Ⅱ あやめの花を憶えているか

 魔女が少年を拾ったのは偶然だった。どこの村から迷い込んだのか、或いは旅の途中で行き倒れたのか、少女の家の前にある日ぱたりと倒れていたのだ。あちこち怪我をしていた彼は、放っておいたら死んでしまいそうな予感がした。目の前で他人に死なれて寝覚めが悪いなどという考えは少女にはなかったものの、最近寒さのせいで薬草の育ちが悪く、つまり少女は珍しいことに暇を持て余していた。その日も薬草の手入れと育ちを確認しようと思って外に出たところで、彼を見つけたのだった。

 常に怒号を撒き知らし少女の集中を切らす村人たちは幾度も見たことがあれど、少女は未だ獣人とやらと話したことがなかった。人間と対話が望めそうにないのは薄々分かっていたが、はたして獣人はどうだろうか。ぱっと見たところ犬の耳と尾を持っているらしい彼とは対話が望めるだろうか。それとも獣人というのは、人間よりも獣臭く話の通じない性格をしているだろうか。もしそうなら、まる焼きにして畑の肥やしにでもしてやればいい。

 そんなことを思いながら少女は彼を家に運び込み、培った薬学の知識を以て彼の手当てをしてみせた。彼は目覚めてからしばらくの間は無口を貫いていたけれど、森の向こうから来たらしいことやあまりいい扱いは受けていなかったこと、町から逃げ出してきたことなどをぽつぽつと語ってくれたりもした。本当のところ、少女は少しだけ興味を惹かれていたのかもしれない。人間としては異端の力をもつ魔女と、人間としてはおかしな部位を持つ獣人との間に、なにかしら共通点があるかもしれない、と思ったのだ。しかし平たく言えば、それははじめただの好奇心だったのだ。怪我が治るまで家に居れば、と申し出た少女も、そのことはしっかりと自覚していた。


「あやめ色の魔女って呼ばれてるのか、あんた」

 少女の小さな手で包帯を巻かれながら、少年はぶっきらぼうな声でそう言った。巻いた傍から包帯にはじわりと血が滲み、鉄の匂いがあたりに広がっていた。襲撃に来る村人たちにひとりで対抗して怪我をしてくる少年と言う構図、少女はいい加減それに慣れていた。少年を拾ってからふた月ほど経つけれど、月に二度も三度も怪我をしてくればいちいち驚くほうが難しいものだ。月に二、三度の頻度で襲撃に来る村人たちも暇しているなと思うばかりだが。
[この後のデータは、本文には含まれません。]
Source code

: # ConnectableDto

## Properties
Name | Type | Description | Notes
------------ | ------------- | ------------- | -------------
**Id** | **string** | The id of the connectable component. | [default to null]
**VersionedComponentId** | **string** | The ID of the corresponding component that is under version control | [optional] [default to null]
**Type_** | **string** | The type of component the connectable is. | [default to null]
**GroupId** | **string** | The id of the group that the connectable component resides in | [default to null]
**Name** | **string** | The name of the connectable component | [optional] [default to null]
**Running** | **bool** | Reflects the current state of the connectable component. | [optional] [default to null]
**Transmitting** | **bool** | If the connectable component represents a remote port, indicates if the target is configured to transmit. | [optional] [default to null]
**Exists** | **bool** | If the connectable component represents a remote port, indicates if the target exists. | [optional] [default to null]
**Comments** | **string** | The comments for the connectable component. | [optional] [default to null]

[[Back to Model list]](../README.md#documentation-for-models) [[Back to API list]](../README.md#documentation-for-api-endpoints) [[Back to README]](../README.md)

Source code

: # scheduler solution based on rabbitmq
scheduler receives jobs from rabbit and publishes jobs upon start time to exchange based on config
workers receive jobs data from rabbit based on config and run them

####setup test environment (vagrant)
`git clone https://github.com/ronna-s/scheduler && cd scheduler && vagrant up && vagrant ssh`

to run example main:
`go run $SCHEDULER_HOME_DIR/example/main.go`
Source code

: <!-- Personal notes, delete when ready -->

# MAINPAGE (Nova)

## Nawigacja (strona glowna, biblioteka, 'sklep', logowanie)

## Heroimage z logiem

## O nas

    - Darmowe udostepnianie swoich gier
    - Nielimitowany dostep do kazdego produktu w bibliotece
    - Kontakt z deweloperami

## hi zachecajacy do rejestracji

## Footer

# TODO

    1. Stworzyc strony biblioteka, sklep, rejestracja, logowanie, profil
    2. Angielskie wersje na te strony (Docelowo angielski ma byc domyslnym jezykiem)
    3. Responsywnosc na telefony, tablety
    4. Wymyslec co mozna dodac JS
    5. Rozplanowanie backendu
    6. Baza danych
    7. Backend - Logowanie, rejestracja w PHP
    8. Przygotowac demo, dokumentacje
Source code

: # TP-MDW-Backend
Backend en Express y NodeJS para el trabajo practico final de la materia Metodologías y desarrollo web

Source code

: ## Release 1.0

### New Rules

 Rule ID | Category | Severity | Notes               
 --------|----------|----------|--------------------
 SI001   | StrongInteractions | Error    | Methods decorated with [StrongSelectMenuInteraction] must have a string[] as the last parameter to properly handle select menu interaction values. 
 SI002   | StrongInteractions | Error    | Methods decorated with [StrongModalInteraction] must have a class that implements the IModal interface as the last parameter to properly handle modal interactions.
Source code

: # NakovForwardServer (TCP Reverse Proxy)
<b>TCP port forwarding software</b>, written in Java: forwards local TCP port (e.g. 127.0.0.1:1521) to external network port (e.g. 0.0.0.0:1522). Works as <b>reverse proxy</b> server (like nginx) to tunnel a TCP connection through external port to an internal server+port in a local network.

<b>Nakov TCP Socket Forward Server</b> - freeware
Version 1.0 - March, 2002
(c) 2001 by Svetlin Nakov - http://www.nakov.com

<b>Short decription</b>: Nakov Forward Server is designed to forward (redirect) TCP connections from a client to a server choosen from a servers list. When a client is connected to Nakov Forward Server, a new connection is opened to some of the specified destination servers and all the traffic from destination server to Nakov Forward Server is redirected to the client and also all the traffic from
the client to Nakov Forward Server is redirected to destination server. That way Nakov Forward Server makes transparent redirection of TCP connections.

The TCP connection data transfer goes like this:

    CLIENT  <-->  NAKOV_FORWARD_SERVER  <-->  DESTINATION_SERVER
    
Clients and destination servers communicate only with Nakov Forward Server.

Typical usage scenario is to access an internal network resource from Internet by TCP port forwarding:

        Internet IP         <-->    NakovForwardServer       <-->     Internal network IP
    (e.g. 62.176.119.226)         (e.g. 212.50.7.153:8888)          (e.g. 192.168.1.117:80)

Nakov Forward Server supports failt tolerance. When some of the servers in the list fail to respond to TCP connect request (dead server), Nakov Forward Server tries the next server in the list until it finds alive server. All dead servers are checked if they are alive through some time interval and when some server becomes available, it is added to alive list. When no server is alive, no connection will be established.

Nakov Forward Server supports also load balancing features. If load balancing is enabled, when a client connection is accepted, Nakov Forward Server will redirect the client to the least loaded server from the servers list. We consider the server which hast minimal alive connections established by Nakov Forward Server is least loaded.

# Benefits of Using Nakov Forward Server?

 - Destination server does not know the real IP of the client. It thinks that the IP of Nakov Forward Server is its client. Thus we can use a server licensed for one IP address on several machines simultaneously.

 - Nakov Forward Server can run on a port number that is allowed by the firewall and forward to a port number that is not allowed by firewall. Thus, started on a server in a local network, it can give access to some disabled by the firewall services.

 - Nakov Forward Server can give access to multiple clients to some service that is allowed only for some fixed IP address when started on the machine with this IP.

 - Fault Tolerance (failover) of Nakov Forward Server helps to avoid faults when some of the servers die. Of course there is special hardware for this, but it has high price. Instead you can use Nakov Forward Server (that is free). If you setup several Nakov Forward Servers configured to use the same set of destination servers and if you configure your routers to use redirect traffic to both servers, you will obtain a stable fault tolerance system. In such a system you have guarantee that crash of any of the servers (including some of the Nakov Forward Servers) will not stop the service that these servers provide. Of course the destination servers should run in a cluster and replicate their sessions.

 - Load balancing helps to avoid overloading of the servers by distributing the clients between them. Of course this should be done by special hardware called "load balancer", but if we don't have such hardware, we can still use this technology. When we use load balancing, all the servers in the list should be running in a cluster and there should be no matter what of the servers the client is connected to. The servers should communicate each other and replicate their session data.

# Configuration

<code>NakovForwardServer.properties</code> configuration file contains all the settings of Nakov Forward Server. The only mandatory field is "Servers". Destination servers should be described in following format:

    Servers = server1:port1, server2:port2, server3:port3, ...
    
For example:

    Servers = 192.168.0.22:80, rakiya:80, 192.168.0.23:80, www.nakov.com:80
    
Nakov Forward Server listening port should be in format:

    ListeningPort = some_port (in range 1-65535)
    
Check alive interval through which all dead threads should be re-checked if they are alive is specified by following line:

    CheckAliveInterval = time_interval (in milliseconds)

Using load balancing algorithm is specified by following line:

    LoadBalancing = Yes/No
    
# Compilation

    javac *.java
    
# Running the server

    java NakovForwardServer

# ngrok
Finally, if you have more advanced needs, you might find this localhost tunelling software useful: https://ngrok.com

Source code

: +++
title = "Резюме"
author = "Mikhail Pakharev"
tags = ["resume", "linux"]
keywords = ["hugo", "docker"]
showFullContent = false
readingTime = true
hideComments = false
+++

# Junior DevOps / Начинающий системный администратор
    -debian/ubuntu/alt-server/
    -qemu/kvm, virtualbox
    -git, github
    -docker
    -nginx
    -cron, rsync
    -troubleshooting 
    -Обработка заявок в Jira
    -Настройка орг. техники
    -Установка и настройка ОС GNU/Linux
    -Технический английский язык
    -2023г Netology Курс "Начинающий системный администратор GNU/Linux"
 そもそも魔女は、人を未だ殺めたことがないというだけで、別段血を恐れたりはしない。鉄錆の匂いも気にせず、少女は丁寧に処置を続けた。

「へえ、そうなの。知らなかった」

 慣れた手つきで塗り薬を塗布しながらそう答えた少女に、少年は軽く眉間に皴を寄せた。細められた吊り目がちの瞳は、見る人が見たら彼の狼のような風貌も相俟って険しく怖い表情に見えるだろうが、少女は一切臆すことなく処置を続けている。机に並べられた薬の小瓶が、ランタンの光を反射していた。

「……村人たちがそう叫んでた」

「興味がないから聞いていなかったよ。わたしの名前を知らない奴らが勝手に呼ばわってるだけだと思うけどね」

「……俺もそう呼んでいいか」

「蔑称だと思うけど。まあわたしは気にしないから好きにしたら」

「……あんたが名前を教えてくれないからだろ」

「魔女がそうそう簡単に名前を教えるはずもないだろうに、おまえはやっぱり馬鹿だね」

 そうして魔女が少年を鼻で笑えば、少年は小さくため息を吐いてみせた。

 彼は少女が思ったよりも人間らしく、そして獣らしかった。犬や狼が主に従順だというのは聞いたことがあったけれど、彼はどうやら彼を拾った少女を主として定めたようで、いつからかなにかを命じれば言う通りにする従順な存在になっていた。しかし少女からしてみれば彼はただ好奇心で拾い救っただけのことであり、別段愛想よく対応するつもりなどない。少女にとって彼に食事や手当てを施すのも、雑に会話らしきものを交わすのも暇潰しだった。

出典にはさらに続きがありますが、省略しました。